As we have shown in this work, the laboratory batch cultivation of C. vulgaris CCALA 256 under optimal growth conditions resulted in a high lipid content (over 50–60% within 5–14 days), extraordinary high and stable lipid productivity (0.5–1.5 g l−1 day−1 within 3–5 days), and relatively high biomass density (7–12 g l−1 within 7 days), depending on nutrient availability. These characteristics, together with high RGR (maximal 0.9 day−1) make this alga an interesting material for energy-yielding biotechnology, as confirmed by successful testing in a large-scale PBR. Such high lipid production was achieved by an appropriate combination of algal strain and cultivation conditions. To enhance lipid production, it was not necessary to invoke nutrient deficiency, which usually reduces biomass yields and increases costs during large-scale cultivation.
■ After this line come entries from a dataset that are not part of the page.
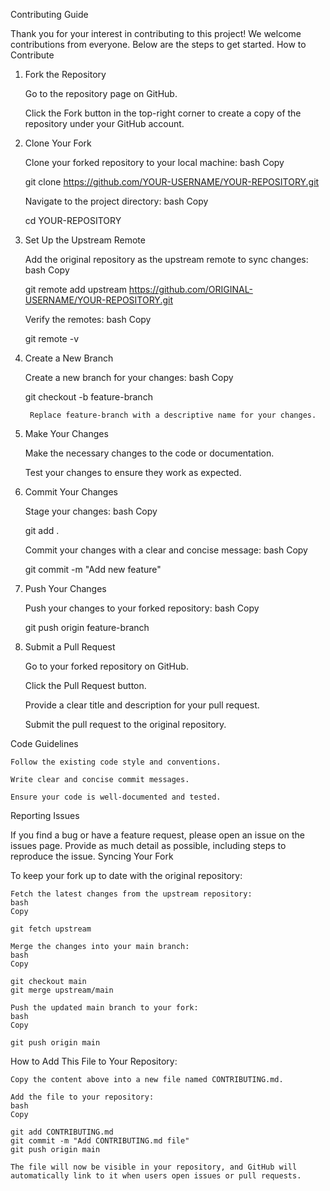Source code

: Contributing Guide

Thank you for your interest in contributing to this project! We welcome contributions from everyone. Below are the steps to get started.
How to Contribute
1. Fork the Repository

    Go to the repository page on GitHub.

    Click the Fork button in the top-right corner to create a copy of the repository under your GitHub account.

2. Clone Your Fork

    Clone your forked repository to your local machine:
    bash
    Copy

    git clone https://github.com/YOUR-USERNAME/YOUR-REPOSITORY.git

    Navigate to the project directory:
    bash
    Copy

    cd YOUR-REPOSITORY

3. Set Up the Upstream Remote

    Add the original repository as the upstream remote to sync changes:
    bash
    Copy

    git remote add upstream https://github.com/ORIGINAL-USERNAME/YOUR-REPOSITORY.git

    Verify the remotes:
    bash
    Copy

    git remote -v

4. Create a New Branch

    Create a new branch for your changes:
    bash
    Copy

    git checkout -b feature-branch

        Replace feature-branch with a descriptive name for your changes.

5. Make Your Changes

    Make the necessary changes to the code or documentation.

    Test your changes to ensure they work as expected.

6. Commit Your Changes

    Stage your changes:
    bash
    Copy

    git add .

    Commit your changes with a clear and concise message:
    bash
    Copy

    git commit -m "Add new feature"

7. Push Your Changes

    Push your changes to your forked repository:
    bash
    Copy

    git push origin feature-branch

8. Submit a Pull Request

    Go to your forked repository on GitHub.

    Click the Pull Request button.

    Provide a clear title and description for your pull request.

    Submit the pull request to the original repository.

Code Guidelines

    Follow the existing code style and conventions.

    Write clear and concise commit messages.

    Ensure your code is well-documented and tested.

Reporting Issues

If you find a bug or have a feature request, please open an issue on the issues page. Provide as much detail as possible, including steps to reproduce the issue.
Syncing Your Fork

To keep your fork up to date with the original repository:

    Fetch the latest changes from the upstream repository:
    bash
    Copy

    git fetch upstream

    Merge the changes into your main branch:
    bash
    Copy

    git checkout main
    git merge upstream/main

    Push the updated main branch to your fork:
    bash
    Copy

    git push origin main

How to Add This File to Your Repository:

    Copy the content above into a new file named CONTRIBUTING.md.

    Add the file to your repository:
    bash
    Copy

    git add CONTRIBUTING.md
    git commit -m "Add CONTRIBUTING.md file"
    git push origin main

    The file will now be visible in your repository, and GitHub will automatically link to it when users open issues or pull requests.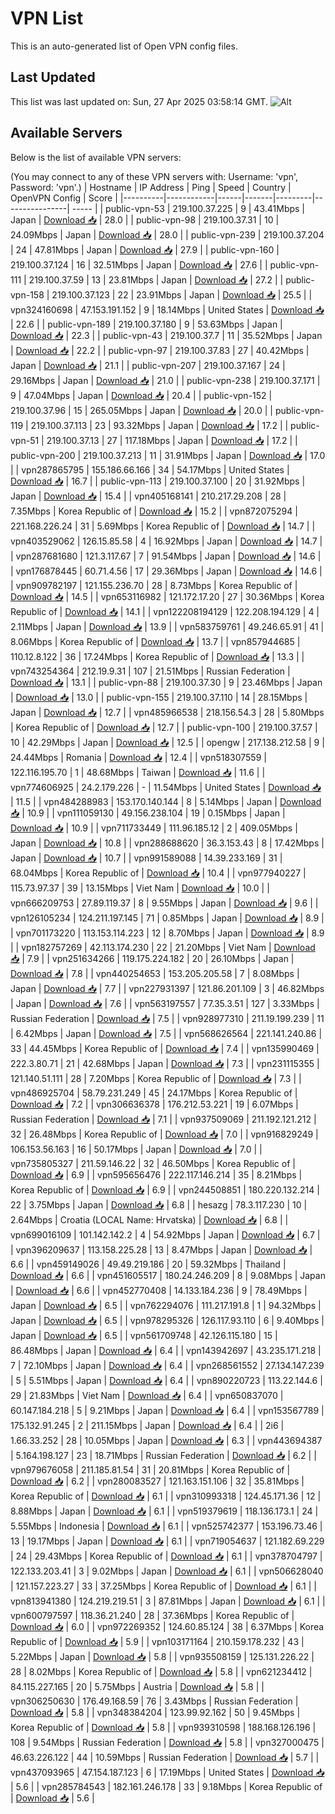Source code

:# VPN List

This is an auto-generated list of Open VPN config files.

## Last Updated

This list was last updated on: Sun, 27 Apr 2025 03:58:14 GMT.
![Alt](https://repobeats.axiom.co/api/embed/186b98318ef1479477931607c1ad7d823f12451f.svg "Repobeats analytics image")

## Available Servers

Below is the list of available VPN servers:

(You may connect to any of these VPN servers with: Username: 'vpn', Password: 'vpn'.)
| Hostname | IP Address | Ping | Speed | Country | OpenVPN Config | Score |
|----------|------------|------|-------|---------|----------------| ----- |
| public-vpn-53 | 219.100.37.225 | 9 | 43.41Mbps | Japan | [Download 📥](./configs/server_0_JP.ovpn) | 28.0 |
| public-vpn-98 | 219.100.37.31 | 10 | 24.09Mbps | Japan | [Download 📥](./configs/server_1_JP.ovpn) | 28.0 |
| public-vpn-239 | 219.100.37.204 | 24 | 47.81Mbps | Japan | [Download 📥](./configs/server_2_JP.ovpn) | 27.9 |
| public-vpn-160 | 219.100.37.124 | 16 | 32.51Mbps | Japan | [Download 📥](./configs/server_3_JP.ovpn) | 27.6 |
| public-vpn-111 | 219.100.37.59 | 13 | 23.81Mbps | Japan | [Download 📥](./configs/server_4_JP.ovpn) | 27.2 |
| public-vpn-158 | 219.100.37.123 | 22 | 23.91Mbps | Japan | [Download 📥](./configs/server_5_JP.ovpn) | 25.5 |
| vpn324160698 | 47.153.191.152 | 9 | 18.14Mbps | United States | [Download 📥](./configs/server_6_US.ovpn) | 22.6 |
| public-vpn-189 | 219.100.37.180 | 9 | 53.63Mbps | Japan | [Download 📥](./configs/server_7_JP.ovpn) | 22.3 |
| public-vpn-43 | 219.100.37.7 | 11 | 35.52Mbps | Japan | [Download 📥](./configs/server_8_JP.ovpn) | 22.2 |
| public-vpn-97 | 219.100.37.83 | 27 | 40.42Mbps | Japan | [Download 📥](./configs/server_9_JP.ovpn) | 21.1 |
| public-vpn-207 | 219.100.37.167 | 24 | 29.16Mbps | Japan | [Download 📥](./configs/server_10_JP.ovpn) | 21.0 |
| public-vpn-238 | 219.100.37.171 | 9 | 47.04Mbps | Japan | [Download 📥](./configs/server_11_JP.ovpn) | 20.4 |
| public-vpn-152 | 219.100.37.96 | 15 | 265.05Mbps | Japan | [Download 📥](./configs/server_12_JP.ovpn) | 20.0 |
| public-vpn-119 | 219.100.37.113 | 23 | 93.32Mbps | Japan | [Download 📥](./configs/server_13_JP.ovpn) | 17.2 |
| public-vpn-51 | 219.100.37.13 | 27 | 117.18Mbps | Japan | [Download 📥](./configs/server_14_JP.ovpn) | 17.2 |
| public-vpn-200 | 219.100.37.213 | 11 | 31.91Mbps | Japan | [Download 📥](./configs/server_15_JP.ovpn) | 17.0 |
| vpn287865795 | 155.186.66.166 | 34 | 54.17Mbps | United States | [Download 📥](./configs/server_16_US.ovpn) | 16.7 |
| public-vpn-113 | 219.100.37.100 | 20 | 31.92Mbps | Japan | [Download 📥](./configs/server_17_JP.ovpn) | 15.4 |
| vpn405168141 | 210.217.29.208 | 28 | 7.35Mbps | Korea Republic of | [Download 📥](./configs/server_18_KR.ovpn) | 15.2 |
| vpn872075294 | 221.168.226.24 | 31 | 5.69Mbps | Korea Republic of | [Download 📥](./configs/server_19_KR.ovpn) | 14.7 |
| vpn403529062 | 126.15.85.58 | 4 | 16.92Mbps | Japan | [Download 📥](./configs/server_20_JP.ovpn) | 14.7 |
| vpn287681680 | 121.3.117.67 | 7 | 91.54Mbps | Japan | [Download 📥](./configs/server_21_JP.ovpn) | 14.6 |
| vpn176878445 | 60.71.4.56 | 17 | 29.36Mbps | Japan | [Download 📥](./configs/server_22_JP.ovpn) | 14.6 |
| vpn909782197 | 121.155.236.70 | 28 | 8.73Mbps | Korea Republic of | [Download 📥](./configs/server_23_KR.ovpn) | 14.5 |
| vpn653116982 | 121.172.17.20 | 27 | 30.36Mbps | Korea Republic of | [Download 📥](./configs/server_24_KR.ovpn) | 14.1 |
| vpn122208194129 | 122.208.194.129 | 4 | 2.11Mbps | Japan | [Download 📥](./configs/server_25_JP.ovpn) | 13.9 |
| vpn583759761 | 49.246.65.91 | 41 | 8.06Mbps | Korea Republic of | [Download 📥](./configs/server_26_KR.ovpn) | 13.7 |
| vpn857944685 | 110.12.8.122 | 36 | 17.24Mbps | Korea Republic of | [Download 📥](./configs/server_27_KR.ovpn) | 13.3 |
| vpn743254364 | 212.19.9.31 | 107 | 21.51Mbps | Russian Federation | [Download 📥](./configs/server_28_RU.ovpn) | 13.1 |
| public-vpn-88 | 219.100.37.30 | 9 | 23.46Mbps | Japan | [Download 📥](./configs/server_29_JP.ovpn) | 13.0 |
| public-vpn-155 | 219.100.37.110 | 14 | 28.15Mbps | Japan | [Download 📥](./configs/server_30_JP.ovpn) | 12.7 |
| vpn485966538 | 218.156.54.3 | 28 | 5.80Mbps | Korea Republic of | [Download 📥](./configs/server_31_KR.ovpn) | 12.7 |
| public-vpn-100 | 219.100.37.57 | 10 | 42.29Mbps | Japan | [Download 📥](./configs/server_32_JP.ovpn) | 12.5 |
| opengw | 217.138.212.58 | 9 | 24.44Mbps | Romania | [Download 📥](./configs/server_33_RO.ovpn) | 12.4 |
| vpn518307559 | 122.116.195.70 | 1 | 48.68Mbps | Taiwan | [Download 📥](./configs/server_34_TW.ovpn) | 11.6 |
| vpn774606925 | 24.2.179.226 | - | 11.54Mbps | United States | [Download 📥](./configs/server_35_US.ovpn) | 11.5 |
| vpn484288983 | 153.170.140.144 | 8 | 5.14Mbps | Japan | [Download 📥](./configs/server_36_JP.ovpn) | 10.9 |
| vpn111059130 | 49.156.238.104 | 19 | 0.15Mbps | Japan | [Download 📥](./configs/server_37_JP.ovpn) | 10.9 |
| vpn711733449 | 111.96.185.12 | 2 | 409.05Mbps | Japan | [Download 📥](./configs/server_38_JP.ovpn) | 10.8 |
| vpn288688620 | 36.3.153.43 | 8 | 17.42Mbps | Japan | [Download 📥](./configs/server_39_JP.ovpn) | 10.7 |
| vpn991589088 | 14.39.233.169 | 31 | 68.04Mbps | Korea Republic of | [Download 📥](./configs/server_40_KR.ovpn) | 10.4 |
| vpn977940227 | 115.73.97.37 | 39 | 13.15Mbps | Viet Nam | [Download 📥](./configs/server_41_VN.ovpn) | 10.0 |
| vpn666209753 | 27.89.119.37 | 8 | 9.55Mbps | Japan | [Download 📥](./configs/server_42_JP.ovpn) | 9.6 |
| vpn126105234 | 124.211.197.145 | 71 | 0.85Mbps | Japan | [Download 📥](./configs/server_43_JP.ovpn) | 8.9 |
| vpn701173220 | 113.153.114.223 | 12 | 8.70Mbps | Japan | [Download 📥](./configs/server_44_JP.ovpn) | 8.9 |
| vpn182757269 | 42.113.174.230 | 22 | 21.20Mbps | Viet Nam | [Download 📥](./configs/server_45_VN.ovpn) | 7.9 |
| vpn251634266 | 119.175.224.182 | 20 | 26.10Mbps | Japan | [Download 📥](./configs/server_46_JP.ovpn) | 7.8 |
| vpn440254653 | 153.205.205.58 | 7 | 8.08Mbps | Japan | [Download 📥](./configs/server_47_JP.ovpn) | 7.7 |
| vpn227931397 | 121.86.201.109 | 3 | 46.82Mbps | Japan | [Download 📥](./configs/server_48_JP.ovpn) | 7.6 |
| vpn563197557 | 77.35.3.51 | 127 | 3.33Mbps | Russian Federation | [Download 📥](./configs/server_49_RU.ovpn) | 7.5 |
| vpn928977310 | 211.19.199.239 | 11 | 6.42Mbps | Japan | [Download 📥](./configs/server_50_JP.ovpn) | 7.5 |
| vpn568626564 | 221.141.240.86 | 33 | 44.45Mbps | Korea Republic of | [Download 📥](./configs/server_51_KR.ovpn) | 7.4 |
| vpn135990469 | 222.3.80.71 | 21 | 42.68Mbps | Japan | [Download 📥](./configs/server_52_JP.ovpn) | 7.3 |
| vpn231115355 | 121.140.51.111 | 28 | 7.20Mbps | Korea Republic of | [Download 📥](./configs/server_53_KR.ovpn) | 7.3 |
| vpn486925704 | 58.79.231.249 | 45 | 24.17Mbps | Korea Republic of | [Download 📥](./configs/server_54_KR.ovpn) | 7.2 |
| vpn306636378 | 176.212.53.221 | 19 | 6.07Mbps | Russian Federation | [Download 📥](./configs/server_55_RU.ovpn) | 7.1 |
| vpn937509069 | 211.192.121.212 | 32 | 26.48Mbps | Korea Republic of | [Download 📥](./configs/server_56_KR.ovpn) | 7.0 |
| vpn916829249 | 106.153.56.163 | 16 | 50.17Mbps | Japan | [Download 📥](./configs/server_57_JP.ovpn) | 7.0 |
| vpn735805327 | 211.59.146.22 | 32 | 46.50Mbps | Korea Republic of | [Download 📥](./configs/server_58_KR.ovpn) | 6.9 |
| vpn595656476 | 222.117.146.214 | 35 | 8.21Mbps | Korea Republic of | [Download 📥](./configs/server_59_KR.ovpn) | 6.9 |
| vpn244508851 | 180.220.132.214 | 22 | 3.75Mbps | Japan | [Download 📥](./configs/server_60_JP.ovpn) | 6.8 |
| hesazg | 78.3.117.230 | 10 | 2.64Mbps | Croatia (LOCAL Name: Hrvatska) | [Download 📥](./configs/server_61_HR.ovpn) | 6.8 |
| vpn699016109 | 101.142.142.2 | 4 | 54.92Mbps | Japan | [Download 📥](./configs/server_62_JP.ovpn) | 6.7 |
| vpn396209637 | 113.158.225.28 | 13 | 8.47Mbps | Japan | [Download 📥](./configs/server_63_JP.ovpn) | 6.6 |
| vpn459149026 | 49.49.219.186 | 20 | 59.32Mbps | Thailand | [Download 📥](./configs/server_64_TH.ovpn) | 6.6 |
| vpn451605517 | 180.24.246.209 | 8 | 9.08Mbps | Japan | [Download 📥](./configs/server_65_JP.ovpn) | 6.6 |
| vpn452770408 | 14.133.184.236 | 9 | 78.49Mbps | Japan | [Download 📥](./configs/server_66_JP.ovpn) | 6.5 |
| vpn762294076 | 111.217.191.8 | 1 | 94.32Mbps | Japan | [Download 📥](./configs/server_67_JP.ovpn) | 6.5 |
| vpn978295326 | 126.117.93.110 | 6 | 9.40Mbps | Japan | [Download 📥](./configs/server_68_JP.ovpn) | 6.5 |
| vpn561709748 | 42.126.115.180 | 15 | 86.48Mbps | Japan | [Download 📥](./configs/server_69_JP.ovpn) | 6.4 |
| vpn143942697 | 43.235.171.218 | 7 | 72.10Mbps | Japan | [Download 📥](./configs/server_70_JP.ovpn) | 6.4 |
| vpn268561552 | 27.134.147.239 | 5 | 5.51Mbps | Japan | [Download 📥](./configs/server_71_JP.ovpn) | 6.4 |
| vpn890220723 | 113.22.144.6 | 29 | 21.83Mbps | Viet Nam | [Download 📥](./configs/server_72_VN.ovpn) | 6.4 |
| vpn650837070 | 60.147.184.218 | 5 | 9.21Mbps | Japan | [Download 📥](./configs/server_73_JP.ovpn) | 6.4 |
| vpn153567789 | 175.132.91.245 | 2 | 211.15Mbps | Japan | [Download 📥](./configs/server_74_JP.ovpn) | 6.4 |
| 2i6 | 1.66.33.252 | 28 | 10.05Mbps | Japan | [Download 📥](./configs/server_75_JP.ovpn) | 6.3 |
| vpn443694387 | 5.164.198.127 | 23 | 18.71Mbps | Russian Federation | [Download 📥](./configs/server_76_RU.ovpn) | 6.2 |
| vpn979676058 | 211.185.81.54 | 31 | 20.81Mbps | Korea Republic of | [Download 📥](./configs/server_77_KR.ovpn) | 6.2 |
| vpn280083527 | 121.163.151.106 | 32 | 35.81Mbps | Korea Republic of | [Download 📥](./configs/server_78_KR.ovpn) | 6.1 |
| vpn310993318 | 124.45.171.36 | 12 | 8.88Mbps | Japan | [Download 📥](./configs/server_79_JP.ovpn) | 6.1 |
| vpn519379619 | 118.136.173.1 | 24 | 5.55Mbps | Indonesia | [Download 📥](./configs/server_80_ID.ovpn) | 6.1 |
| vpn525742377 | 153.196.73.46 | 13 | 19.17Mbps | Japan | [Download 📥](./configs/server_81_JP.ovpn) | 6.1 |
| vpn719054637 | 121.182.69.229 | 24 | 29.43Mbps | Korea Republic of | [Download 📥](./configs/server_82_KR.ovpn) | 6.1 |
| vpn378704797 | 122.133.203.41 | 3 | 9.02Mbps | Japan | [Download 📥](./configs/server_83_JP.ovpn) | 6.1 |
| vpn506628040 | 121.157.223.27 | 33 | 37.25Mbps | Korea Republic of | [Download 📥](./configs/server_84_KR.ovpn) | 6.1 |
| vpn813941380 | 124.219.219.51 | 3 | 87.81Mbps | Japan | [Download 📥](./configs/server_85_JP.ovpn) | 6.1 |
| vpn600797597 | 118.36.21.240 | 28 | 37.36Mbps | Korea Republic of | [Download 📥](./configs/server_86_KR.ovpn) | 6.0 |
| vpn972269352 | 124.60.85.124 | 38 | 6.37Mbps | Korea Republic of | [Download 📥](./configs/server_87_KR.ovpn) | 5.9 |
| vpn103171164 | 210.159.178.232 | 43 | 5.22Mbps | Japan | [Download 📥](./configs/server_88_JP.ovpn) | 5.8 |
| vpn935508159 | 125.131.226.22 | 28 | 8.02Mbps | Korea Republic of | [Download 📥](./configs/server_89_KR.ovpn) | 5.8 |
| vpn621234412 | 84.115.227.165 | 20 | 5.75Mbps | Austria | [Download 📥](./configs/server_90_AT.ovpn) | 5.8 |
| vpn306250630 | 176.49.168.59 | 76 | 3.43Mbps | Russian Federation | [Download 📥](./configs/server_91_RU.ovpn) | 5.8 |
| vpn348384204 | 123.99.92.162 | 50 | 9.45Mbps | Korea Republic of | [Download 📥](./configs/server_92_KR.ovpn) | 5.8 |
| vpn939310598 | 188.168.126.196 | 108 | 9.54Mbps | Russian Federation | [Download 📥](./configs/server_93_RU.ovpn) | 5.8 |
| vpn327000475 | 46.63.226.122 | 44 | 10.59Mbps | Russian Federation | [Download 📥](./configs/server_94_RU.ovpn) | 5.7 |
| vpn437093965 | 47.154.187.123 | 6 | 17.19Mbps | United States | [Download 📥](./configs/server_95_US.ovpn) | 5.6 |
| vpn285784543 | 182.161.246.178 | 33 | 9.18Mbps | Korea Republic of | [Download 📥](./configs/server_96_KR.ovpn) | 5.6 |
A suitable yield of lipid in relatively dense algal biomass was attained by “natural depletion” of nutrients during the first phase of cultivation. The present paper provides evidence that a search for new strains capable of high lipid productivity together with further research on flexible cultivation conditions seems to be the key approach to the economically sustainable industrial application of algae for biofuel production or for any other outputs requiring high levels of lipids.